**RAW DATA:**
○ ○ ○ ○ ○ ○ ○
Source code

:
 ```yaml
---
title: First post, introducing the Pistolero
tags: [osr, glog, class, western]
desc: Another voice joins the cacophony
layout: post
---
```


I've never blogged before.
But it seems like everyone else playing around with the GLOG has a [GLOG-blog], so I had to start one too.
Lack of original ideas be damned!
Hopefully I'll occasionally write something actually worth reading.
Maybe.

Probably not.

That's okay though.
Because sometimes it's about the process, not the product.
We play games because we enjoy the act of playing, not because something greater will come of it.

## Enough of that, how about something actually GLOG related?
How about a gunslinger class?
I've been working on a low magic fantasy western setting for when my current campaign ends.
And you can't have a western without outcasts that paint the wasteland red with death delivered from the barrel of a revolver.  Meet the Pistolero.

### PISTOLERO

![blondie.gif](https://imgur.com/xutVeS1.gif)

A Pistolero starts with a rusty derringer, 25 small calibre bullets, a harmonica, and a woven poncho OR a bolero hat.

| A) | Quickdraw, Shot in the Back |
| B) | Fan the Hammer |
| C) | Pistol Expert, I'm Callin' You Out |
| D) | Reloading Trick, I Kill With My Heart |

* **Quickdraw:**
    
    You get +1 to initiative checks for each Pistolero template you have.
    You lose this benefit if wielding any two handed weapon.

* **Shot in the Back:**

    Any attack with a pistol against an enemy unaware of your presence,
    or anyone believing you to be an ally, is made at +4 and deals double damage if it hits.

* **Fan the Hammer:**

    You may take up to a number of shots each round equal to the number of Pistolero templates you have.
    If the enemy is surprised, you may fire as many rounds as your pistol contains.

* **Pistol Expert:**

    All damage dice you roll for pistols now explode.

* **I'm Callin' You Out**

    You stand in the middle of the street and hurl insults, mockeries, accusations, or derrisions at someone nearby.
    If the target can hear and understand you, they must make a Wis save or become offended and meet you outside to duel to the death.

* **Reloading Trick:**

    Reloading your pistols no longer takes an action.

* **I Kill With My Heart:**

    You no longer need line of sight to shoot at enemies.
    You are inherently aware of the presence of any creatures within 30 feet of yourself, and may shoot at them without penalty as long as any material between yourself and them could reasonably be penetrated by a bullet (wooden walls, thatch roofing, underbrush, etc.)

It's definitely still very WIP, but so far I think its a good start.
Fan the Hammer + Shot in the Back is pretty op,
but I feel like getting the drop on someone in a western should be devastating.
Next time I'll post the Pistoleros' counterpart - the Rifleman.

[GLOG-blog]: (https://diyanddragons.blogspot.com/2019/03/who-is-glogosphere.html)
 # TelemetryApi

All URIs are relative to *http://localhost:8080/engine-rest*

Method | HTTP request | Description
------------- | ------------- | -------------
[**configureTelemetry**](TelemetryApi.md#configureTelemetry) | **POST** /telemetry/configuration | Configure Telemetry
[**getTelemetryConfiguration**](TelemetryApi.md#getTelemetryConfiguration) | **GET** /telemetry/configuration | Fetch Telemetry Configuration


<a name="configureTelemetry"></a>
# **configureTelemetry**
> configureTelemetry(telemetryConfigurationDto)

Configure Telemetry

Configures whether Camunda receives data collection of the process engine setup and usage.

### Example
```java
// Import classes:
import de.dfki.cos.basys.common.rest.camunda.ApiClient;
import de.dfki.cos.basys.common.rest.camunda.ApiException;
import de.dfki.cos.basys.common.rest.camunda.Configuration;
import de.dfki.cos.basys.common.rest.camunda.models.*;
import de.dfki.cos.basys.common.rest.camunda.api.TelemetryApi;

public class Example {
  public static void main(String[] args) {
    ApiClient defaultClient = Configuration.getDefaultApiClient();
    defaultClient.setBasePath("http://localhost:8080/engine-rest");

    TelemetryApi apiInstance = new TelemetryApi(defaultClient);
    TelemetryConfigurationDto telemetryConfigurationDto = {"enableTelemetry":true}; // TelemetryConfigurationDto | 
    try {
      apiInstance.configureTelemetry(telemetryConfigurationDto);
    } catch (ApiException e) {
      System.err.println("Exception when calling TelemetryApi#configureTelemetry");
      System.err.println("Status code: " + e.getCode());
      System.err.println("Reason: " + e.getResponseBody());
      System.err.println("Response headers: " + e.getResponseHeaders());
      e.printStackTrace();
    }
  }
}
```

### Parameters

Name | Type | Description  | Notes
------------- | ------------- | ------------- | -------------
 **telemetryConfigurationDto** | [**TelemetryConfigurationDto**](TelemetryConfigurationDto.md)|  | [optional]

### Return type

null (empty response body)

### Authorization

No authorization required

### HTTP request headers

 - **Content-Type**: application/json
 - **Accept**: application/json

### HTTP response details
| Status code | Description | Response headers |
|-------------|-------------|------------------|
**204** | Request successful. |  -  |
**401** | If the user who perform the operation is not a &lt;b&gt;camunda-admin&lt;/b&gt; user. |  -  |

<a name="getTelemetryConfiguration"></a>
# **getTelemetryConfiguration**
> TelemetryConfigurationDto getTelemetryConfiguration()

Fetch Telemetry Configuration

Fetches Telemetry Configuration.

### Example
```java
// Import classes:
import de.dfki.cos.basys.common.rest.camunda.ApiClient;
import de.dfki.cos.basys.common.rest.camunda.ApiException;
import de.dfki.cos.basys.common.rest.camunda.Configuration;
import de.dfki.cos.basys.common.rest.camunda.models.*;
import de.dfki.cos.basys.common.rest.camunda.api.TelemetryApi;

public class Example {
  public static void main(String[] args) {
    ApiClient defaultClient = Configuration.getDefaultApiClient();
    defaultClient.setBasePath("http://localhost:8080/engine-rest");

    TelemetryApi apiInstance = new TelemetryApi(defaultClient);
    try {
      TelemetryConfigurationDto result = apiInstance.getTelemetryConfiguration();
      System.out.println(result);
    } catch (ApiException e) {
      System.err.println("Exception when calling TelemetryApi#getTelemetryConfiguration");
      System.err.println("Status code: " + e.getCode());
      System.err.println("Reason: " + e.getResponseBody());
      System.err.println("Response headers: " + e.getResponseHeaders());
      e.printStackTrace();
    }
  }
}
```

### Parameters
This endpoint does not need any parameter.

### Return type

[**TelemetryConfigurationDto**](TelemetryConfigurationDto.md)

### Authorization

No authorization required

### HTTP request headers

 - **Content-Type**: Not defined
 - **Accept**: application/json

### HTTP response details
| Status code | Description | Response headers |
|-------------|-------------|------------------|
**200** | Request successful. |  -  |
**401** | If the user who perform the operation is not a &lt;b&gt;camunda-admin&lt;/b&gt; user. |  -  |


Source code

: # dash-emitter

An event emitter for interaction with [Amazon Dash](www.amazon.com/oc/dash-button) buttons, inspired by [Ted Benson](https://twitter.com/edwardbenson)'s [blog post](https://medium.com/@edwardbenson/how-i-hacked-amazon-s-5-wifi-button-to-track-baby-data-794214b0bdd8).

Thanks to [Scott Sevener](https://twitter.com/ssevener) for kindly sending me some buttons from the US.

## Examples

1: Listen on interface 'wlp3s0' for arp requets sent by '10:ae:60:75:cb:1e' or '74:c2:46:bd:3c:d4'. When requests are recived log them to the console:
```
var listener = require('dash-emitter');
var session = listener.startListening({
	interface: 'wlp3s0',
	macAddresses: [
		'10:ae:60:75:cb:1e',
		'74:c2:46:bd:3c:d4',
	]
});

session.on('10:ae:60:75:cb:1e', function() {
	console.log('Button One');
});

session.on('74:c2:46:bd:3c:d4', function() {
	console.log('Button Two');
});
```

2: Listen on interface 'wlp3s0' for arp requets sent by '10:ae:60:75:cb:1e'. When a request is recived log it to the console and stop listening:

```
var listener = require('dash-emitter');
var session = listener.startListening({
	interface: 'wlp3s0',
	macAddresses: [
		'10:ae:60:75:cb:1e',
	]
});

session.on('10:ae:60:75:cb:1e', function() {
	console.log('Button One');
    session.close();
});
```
○ ○ ○ ○ ○ ○ ○
Tally the lines of the records above that contain the word "actually". Give only the total.

2